Lysine methyltransferase Smyd2 regulates Hsp90-mediated protection of the sarcomeric titin springs and cardiac function.

Protein lysine methylation controls gene expression and repair of deoxyribonucleic acid in the nucleus but also occurs in the cytoplasm, where the role of this posttranslational modification is less understood. Members of the Smyd protein family of lysine methyltransferases are particularly abundant in the cytoplasm, with Smyd1 and Smyd2 being most highly expressed in the heart and in skeletal muscles. Smyd1 is a crucial myogenic regulator with histone methyltransferase activity but also associates with myosin, which promotes sarcomere assembly. Smyd2 methylates histones and non-histone proteins, such as the tumor suppressors, p53 and retinoblastoma protein, RB. Smyd2 has an intriguing function in the cytoplasm of skeletal myocytes, where it methylates the chaperone Hsp90, thus promoting the interaction of a Smyd2-methyl-Hsp90 complex with the N2A-domain of titin. This complex protects the sarcomeric I-band region and myocyte organization. We briefly summarize some novel functions of Smyd family members, with a focus on Smyd2, and highlight their role in striated muscles and cytoplasmic actions. We then provide experimental evidence that Smyd2 is also important for cardiac function. In the cytoplasm of cardiomyocytes, Smyd2 was found to associate with the sarcomeric I-band region at the titin N2A-domain. Binding to N2A occurred in vitro and in yeast via N-terminal and extreme C-terminal regions of Smyd2. Smyd2-knockdown in zebrafish using an antisense oligonucleotide morpholino approach strongly impaired cardiac performance.

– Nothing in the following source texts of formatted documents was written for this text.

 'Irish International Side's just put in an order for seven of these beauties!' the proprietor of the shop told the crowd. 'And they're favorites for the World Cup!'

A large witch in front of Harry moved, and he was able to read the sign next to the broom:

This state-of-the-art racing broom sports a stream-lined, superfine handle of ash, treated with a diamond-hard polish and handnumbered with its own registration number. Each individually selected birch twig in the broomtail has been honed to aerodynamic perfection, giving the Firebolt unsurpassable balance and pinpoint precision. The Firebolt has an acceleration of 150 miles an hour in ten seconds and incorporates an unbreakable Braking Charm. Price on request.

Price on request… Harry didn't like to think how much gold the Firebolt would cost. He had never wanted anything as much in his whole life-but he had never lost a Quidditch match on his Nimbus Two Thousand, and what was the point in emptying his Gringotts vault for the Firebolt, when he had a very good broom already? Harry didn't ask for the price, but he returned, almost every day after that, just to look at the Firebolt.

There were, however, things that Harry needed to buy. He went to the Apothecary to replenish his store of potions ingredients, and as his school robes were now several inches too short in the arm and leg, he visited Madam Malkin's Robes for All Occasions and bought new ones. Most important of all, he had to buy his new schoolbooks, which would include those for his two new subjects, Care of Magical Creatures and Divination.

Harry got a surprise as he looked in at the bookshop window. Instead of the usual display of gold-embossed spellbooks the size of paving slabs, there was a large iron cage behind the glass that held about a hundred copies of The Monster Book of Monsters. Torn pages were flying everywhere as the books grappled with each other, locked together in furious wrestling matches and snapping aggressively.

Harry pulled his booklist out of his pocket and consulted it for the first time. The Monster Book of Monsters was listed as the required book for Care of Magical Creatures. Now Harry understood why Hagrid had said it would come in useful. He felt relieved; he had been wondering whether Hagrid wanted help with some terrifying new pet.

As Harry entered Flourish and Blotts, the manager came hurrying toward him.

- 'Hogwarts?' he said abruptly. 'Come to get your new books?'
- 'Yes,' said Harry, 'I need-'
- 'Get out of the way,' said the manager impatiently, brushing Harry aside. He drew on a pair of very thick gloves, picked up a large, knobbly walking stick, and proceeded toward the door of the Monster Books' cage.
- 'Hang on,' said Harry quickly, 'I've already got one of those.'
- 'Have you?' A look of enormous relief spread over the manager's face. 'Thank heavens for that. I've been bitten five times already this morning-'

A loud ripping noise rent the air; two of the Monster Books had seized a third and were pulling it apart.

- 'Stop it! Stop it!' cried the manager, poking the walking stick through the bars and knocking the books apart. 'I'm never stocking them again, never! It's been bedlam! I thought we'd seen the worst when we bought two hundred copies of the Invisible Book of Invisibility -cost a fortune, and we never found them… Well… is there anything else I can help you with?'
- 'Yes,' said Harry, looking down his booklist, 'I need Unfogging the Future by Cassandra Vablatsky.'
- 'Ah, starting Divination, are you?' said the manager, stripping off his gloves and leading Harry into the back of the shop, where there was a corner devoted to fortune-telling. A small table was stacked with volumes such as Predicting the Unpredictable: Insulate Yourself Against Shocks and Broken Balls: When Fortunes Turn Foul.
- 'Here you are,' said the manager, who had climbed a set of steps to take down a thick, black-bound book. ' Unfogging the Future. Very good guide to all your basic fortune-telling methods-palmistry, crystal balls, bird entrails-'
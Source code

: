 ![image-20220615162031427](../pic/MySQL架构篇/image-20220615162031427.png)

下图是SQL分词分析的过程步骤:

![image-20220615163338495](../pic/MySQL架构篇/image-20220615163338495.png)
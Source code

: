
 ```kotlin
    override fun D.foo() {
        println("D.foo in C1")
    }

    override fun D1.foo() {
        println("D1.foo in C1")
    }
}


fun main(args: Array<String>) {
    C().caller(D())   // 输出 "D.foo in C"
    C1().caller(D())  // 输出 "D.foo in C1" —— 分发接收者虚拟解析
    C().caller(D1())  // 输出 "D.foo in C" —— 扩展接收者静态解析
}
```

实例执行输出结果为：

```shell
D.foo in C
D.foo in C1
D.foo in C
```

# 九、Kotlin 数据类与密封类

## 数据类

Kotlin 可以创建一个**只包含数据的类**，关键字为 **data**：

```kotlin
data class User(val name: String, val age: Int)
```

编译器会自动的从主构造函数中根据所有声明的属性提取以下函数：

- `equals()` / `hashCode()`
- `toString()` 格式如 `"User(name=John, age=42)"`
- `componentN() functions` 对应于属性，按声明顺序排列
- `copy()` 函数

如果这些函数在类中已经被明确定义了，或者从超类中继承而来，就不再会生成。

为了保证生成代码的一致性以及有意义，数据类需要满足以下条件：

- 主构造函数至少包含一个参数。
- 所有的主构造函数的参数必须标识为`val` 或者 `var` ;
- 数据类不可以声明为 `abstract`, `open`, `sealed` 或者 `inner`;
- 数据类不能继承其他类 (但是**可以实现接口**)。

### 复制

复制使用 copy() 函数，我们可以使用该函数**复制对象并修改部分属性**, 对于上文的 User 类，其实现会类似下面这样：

We conclude that Smyd2 and presumably several other Smyd family members are lysine methyltransferases which have, next to their nuclear activity, specific regulatory functions in the cytoplasm of heart and skeletal muscle cells. This article is part of a Special Issue entitled: Cardiomyocyte Biology: Cardiac Pathways of Differentiation, Metabolism and Contraction.